Purpose – Are North Shore Students Different?

In this project, students will demonstrate their understanding of the normal distribution, sampling distributions, confidence intervals and hypothesis tests to determine if NSCC students differ from typical averages or if any differences are just due to random variation.


Question 1: Sample v. Population

Tasks:

Load and store the sample NSCC Student Dataset using the read.csv() function.

# Store the NSCC student dataset in environment
nscc_student_data_1_ <- read.csv("/Users/patrickmannion/Downloads/nscc_student_data (1).csv")

Find the sample mean and sample size of the PulseRate variable in this dataset and answer the question that follows below.

# Mean pulse rate of this sample
mean(nscc_student_data_1_$PulseRate,na=TRUE)
## [1] 73.47368
# Find the sample size of pulse rates (hint: its how many non-NA values are there)
sample(nscc_student_data_1_$PulseRate)
##  [1] 50 66 92 74 80 96 60 66 66 64 NA 66 70 72 69 80 62 60 65 92 NA 92 71 88 65
## [26] 72 87 89 98 85 75 80 60 80 64 89 70 61 60 56

The average pulse rate of the sample, n/a values are counted as zeros.
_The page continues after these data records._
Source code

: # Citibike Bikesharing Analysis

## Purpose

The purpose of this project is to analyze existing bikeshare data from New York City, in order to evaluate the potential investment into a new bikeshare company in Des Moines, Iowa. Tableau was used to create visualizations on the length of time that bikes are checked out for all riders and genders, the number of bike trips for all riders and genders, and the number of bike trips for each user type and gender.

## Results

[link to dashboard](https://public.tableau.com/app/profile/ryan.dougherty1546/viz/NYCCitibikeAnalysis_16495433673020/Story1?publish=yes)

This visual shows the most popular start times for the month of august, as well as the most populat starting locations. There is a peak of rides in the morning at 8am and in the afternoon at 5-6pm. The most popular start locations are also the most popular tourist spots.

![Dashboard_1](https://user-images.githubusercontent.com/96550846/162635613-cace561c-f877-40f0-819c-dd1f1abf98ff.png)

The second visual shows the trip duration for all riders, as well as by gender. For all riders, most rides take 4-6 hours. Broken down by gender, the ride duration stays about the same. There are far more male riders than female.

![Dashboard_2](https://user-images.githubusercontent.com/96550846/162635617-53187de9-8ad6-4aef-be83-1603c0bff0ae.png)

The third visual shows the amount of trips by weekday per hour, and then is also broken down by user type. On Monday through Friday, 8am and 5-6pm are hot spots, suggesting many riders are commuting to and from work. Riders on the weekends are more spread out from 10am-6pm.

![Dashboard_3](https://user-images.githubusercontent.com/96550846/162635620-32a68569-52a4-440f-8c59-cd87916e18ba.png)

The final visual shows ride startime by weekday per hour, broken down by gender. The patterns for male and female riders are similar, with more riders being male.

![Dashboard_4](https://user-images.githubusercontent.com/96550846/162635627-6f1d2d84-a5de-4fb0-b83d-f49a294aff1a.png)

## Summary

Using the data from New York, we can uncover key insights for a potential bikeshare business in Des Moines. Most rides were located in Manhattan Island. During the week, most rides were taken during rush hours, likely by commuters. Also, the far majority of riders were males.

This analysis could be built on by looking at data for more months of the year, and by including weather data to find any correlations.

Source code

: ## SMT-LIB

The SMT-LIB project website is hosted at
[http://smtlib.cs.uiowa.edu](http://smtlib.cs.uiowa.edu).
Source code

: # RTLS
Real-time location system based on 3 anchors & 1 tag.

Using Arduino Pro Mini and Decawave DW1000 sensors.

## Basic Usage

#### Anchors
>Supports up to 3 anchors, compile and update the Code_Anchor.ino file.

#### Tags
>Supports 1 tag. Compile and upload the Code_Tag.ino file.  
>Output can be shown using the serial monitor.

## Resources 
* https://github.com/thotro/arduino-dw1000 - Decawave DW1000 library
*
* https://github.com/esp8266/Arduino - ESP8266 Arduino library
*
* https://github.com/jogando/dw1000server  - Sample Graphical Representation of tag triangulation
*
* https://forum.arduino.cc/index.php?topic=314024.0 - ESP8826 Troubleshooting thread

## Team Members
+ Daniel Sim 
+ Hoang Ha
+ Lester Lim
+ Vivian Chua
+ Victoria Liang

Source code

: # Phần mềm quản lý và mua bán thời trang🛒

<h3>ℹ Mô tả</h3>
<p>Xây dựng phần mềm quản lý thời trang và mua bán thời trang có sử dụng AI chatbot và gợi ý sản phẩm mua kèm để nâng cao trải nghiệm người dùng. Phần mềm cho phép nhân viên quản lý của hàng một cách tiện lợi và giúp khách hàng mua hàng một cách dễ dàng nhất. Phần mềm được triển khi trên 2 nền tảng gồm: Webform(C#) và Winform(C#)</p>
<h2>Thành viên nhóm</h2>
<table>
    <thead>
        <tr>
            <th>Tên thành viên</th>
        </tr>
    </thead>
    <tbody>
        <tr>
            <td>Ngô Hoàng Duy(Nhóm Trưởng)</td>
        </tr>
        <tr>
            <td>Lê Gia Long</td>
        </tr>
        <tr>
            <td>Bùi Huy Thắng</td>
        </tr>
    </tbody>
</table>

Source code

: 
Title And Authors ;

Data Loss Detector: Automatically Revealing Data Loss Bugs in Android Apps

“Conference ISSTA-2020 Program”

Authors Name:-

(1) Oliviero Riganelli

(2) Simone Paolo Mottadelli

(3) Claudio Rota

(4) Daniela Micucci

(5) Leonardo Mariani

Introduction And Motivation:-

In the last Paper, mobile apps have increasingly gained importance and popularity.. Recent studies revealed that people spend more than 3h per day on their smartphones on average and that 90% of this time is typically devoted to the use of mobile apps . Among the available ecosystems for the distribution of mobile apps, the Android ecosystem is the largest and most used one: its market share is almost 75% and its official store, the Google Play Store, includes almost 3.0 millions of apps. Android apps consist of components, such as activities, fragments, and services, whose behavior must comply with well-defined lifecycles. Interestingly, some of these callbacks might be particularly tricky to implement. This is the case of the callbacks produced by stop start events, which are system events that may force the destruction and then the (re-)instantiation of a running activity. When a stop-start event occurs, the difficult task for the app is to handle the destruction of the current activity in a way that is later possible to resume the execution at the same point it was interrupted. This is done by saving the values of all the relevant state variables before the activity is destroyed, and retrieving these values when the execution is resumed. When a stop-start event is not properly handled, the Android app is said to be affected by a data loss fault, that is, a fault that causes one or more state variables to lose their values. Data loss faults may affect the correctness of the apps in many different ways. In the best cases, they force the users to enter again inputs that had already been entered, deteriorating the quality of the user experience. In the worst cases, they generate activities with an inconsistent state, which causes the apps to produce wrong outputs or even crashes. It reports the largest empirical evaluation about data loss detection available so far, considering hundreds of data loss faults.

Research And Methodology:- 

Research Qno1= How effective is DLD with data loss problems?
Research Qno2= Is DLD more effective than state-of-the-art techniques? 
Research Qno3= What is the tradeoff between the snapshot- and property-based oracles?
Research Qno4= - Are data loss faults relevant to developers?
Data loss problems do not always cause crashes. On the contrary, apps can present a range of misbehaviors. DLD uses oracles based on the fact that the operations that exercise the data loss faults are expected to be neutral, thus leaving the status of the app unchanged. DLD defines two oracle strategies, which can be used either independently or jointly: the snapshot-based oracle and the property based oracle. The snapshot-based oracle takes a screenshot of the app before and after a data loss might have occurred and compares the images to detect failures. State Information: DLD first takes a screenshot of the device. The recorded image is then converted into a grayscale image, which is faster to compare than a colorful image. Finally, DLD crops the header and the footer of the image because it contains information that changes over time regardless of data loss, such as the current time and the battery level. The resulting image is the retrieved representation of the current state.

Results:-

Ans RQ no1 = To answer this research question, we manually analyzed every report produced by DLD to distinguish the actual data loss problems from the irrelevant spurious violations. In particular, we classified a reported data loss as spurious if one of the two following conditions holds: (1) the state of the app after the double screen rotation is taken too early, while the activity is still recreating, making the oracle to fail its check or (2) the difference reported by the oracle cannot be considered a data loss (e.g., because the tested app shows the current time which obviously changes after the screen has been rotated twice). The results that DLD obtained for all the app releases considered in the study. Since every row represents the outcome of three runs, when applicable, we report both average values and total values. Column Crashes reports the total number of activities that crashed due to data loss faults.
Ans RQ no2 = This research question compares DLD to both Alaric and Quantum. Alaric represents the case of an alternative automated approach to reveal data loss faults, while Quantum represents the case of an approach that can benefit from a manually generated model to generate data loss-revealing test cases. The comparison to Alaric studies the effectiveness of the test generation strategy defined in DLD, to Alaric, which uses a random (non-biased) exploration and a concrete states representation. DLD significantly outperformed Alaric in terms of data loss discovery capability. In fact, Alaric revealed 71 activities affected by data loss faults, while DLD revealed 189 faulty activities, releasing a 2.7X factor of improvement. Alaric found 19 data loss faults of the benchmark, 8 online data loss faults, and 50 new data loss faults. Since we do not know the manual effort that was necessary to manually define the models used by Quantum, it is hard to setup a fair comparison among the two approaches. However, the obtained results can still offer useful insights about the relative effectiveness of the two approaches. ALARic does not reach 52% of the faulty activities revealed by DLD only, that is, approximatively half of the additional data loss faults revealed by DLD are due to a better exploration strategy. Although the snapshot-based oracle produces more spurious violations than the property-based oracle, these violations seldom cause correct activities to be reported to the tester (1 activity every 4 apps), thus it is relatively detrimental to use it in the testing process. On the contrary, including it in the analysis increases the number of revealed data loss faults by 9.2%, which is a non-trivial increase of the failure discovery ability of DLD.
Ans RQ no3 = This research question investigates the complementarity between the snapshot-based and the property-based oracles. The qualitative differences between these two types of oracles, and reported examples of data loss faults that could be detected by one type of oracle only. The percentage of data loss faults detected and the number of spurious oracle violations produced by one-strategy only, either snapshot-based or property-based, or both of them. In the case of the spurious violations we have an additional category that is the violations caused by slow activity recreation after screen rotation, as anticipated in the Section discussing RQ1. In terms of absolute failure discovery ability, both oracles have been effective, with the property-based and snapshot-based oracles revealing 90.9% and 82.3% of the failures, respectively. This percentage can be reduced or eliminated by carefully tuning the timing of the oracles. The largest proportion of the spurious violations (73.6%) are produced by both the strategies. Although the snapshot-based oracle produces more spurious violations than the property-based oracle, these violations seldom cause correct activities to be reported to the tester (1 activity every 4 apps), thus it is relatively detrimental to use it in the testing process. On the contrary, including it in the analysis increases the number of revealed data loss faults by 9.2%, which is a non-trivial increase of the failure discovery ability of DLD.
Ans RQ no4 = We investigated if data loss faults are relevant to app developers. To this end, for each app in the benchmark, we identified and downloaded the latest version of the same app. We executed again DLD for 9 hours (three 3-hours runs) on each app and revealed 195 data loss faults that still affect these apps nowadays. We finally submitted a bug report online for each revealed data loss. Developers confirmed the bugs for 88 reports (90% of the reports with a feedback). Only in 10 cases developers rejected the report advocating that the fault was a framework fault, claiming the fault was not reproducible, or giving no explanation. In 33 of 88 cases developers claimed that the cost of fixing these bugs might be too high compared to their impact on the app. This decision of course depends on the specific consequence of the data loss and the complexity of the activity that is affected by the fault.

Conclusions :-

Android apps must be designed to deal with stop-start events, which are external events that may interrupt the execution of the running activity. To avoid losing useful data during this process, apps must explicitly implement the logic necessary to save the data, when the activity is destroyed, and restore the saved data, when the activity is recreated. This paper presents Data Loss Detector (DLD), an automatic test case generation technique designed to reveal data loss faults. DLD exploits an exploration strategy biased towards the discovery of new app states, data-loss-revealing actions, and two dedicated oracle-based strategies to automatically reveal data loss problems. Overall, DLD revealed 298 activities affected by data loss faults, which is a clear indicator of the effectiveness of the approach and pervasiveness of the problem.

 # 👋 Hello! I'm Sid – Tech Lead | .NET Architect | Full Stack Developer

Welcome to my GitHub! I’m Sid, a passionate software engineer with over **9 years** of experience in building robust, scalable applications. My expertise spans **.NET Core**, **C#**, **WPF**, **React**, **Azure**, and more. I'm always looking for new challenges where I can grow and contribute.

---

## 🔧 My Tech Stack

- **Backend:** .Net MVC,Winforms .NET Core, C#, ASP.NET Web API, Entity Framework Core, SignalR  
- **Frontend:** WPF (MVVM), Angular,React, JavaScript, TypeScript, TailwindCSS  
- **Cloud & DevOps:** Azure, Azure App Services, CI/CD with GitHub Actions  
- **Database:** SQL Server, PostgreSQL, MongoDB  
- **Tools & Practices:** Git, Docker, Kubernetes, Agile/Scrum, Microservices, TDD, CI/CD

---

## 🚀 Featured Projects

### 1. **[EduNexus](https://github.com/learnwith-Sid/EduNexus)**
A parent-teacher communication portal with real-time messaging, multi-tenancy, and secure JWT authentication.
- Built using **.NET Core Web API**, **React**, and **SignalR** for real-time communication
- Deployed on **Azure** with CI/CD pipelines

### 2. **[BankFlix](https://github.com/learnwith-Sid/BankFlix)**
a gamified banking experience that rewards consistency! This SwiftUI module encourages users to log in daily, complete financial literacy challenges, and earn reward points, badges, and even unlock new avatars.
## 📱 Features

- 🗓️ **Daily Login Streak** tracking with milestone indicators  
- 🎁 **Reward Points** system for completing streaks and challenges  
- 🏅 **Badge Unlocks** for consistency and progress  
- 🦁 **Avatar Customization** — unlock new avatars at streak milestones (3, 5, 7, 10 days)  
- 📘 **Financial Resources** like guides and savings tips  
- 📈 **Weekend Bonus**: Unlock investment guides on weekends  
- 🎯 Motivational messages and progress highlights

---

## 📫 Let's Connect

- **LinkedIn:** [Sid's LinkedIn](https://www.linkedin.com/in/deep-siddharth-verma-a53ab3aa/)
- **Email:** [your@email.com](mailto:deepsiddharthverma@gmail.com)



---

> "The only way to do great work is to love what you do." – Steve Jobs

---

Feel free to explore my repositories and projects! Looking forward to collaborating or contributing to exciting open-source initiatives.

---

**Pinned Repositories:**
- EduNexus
The sample size of pulse rates is 38, and the mean is approximately 73.474 Questions:

Question 2: Confidence Intervals

Task: Construct 90%, 95%, and 99% Confidence Intervals for the mean pulse rate of all NSCC students. Assume that σ = 14.

# Store mean
mean<-mean(nscc_student_data_1_$PulseRate,na=TRUE)

# Calculate lower bound of 95% CI
mean-1.96*(14/sqrt(38))
## [1] 69.02233
# Calculate upper bound of 95% CI
mean+1.96*(14/sqrt(38))
## [1] 77.92504
# Calculate 90% Confidence Intervals 
mean-2.58*(14/sqrt(38))
## [1] 67.61425
mean+2.58*(14/sqrt(38))
## [1] 79.33312
# Calculate 99% Confidence Intervals
mean-1.645*(14/sqrt(38))
## [1] 69.73772
mean+1.645*(14/sqrt(38))
## [1] 77.20964

The lower and upper bounds of the 95%, 90% and 99% confidence interval are (69.022, 77.925), (67.614, 79.333), and (69.738, 77.210),calculated using the mean pulse rate, known values for 90, 95, and 99% confidenc intervals, and the given std. deviation of 14 Questions:

79.333-67.614
## [1] 11.719
77.925-69.022 
## [1] 8.903
77.210-69.738
## [1] 7.472

Subtracting the upper bound from the lower bound gives the range between the two values. As confidence intervals increase, the range between the lower and upper bounds decreases - Which interval would you report and why? I would report the 95% confidence interval, From our data it provides the greatest possible coverage of the data, as it has the greatest possibel range of values. It is also common industry standard to use the 95% interval, and is something to bcome familiar with.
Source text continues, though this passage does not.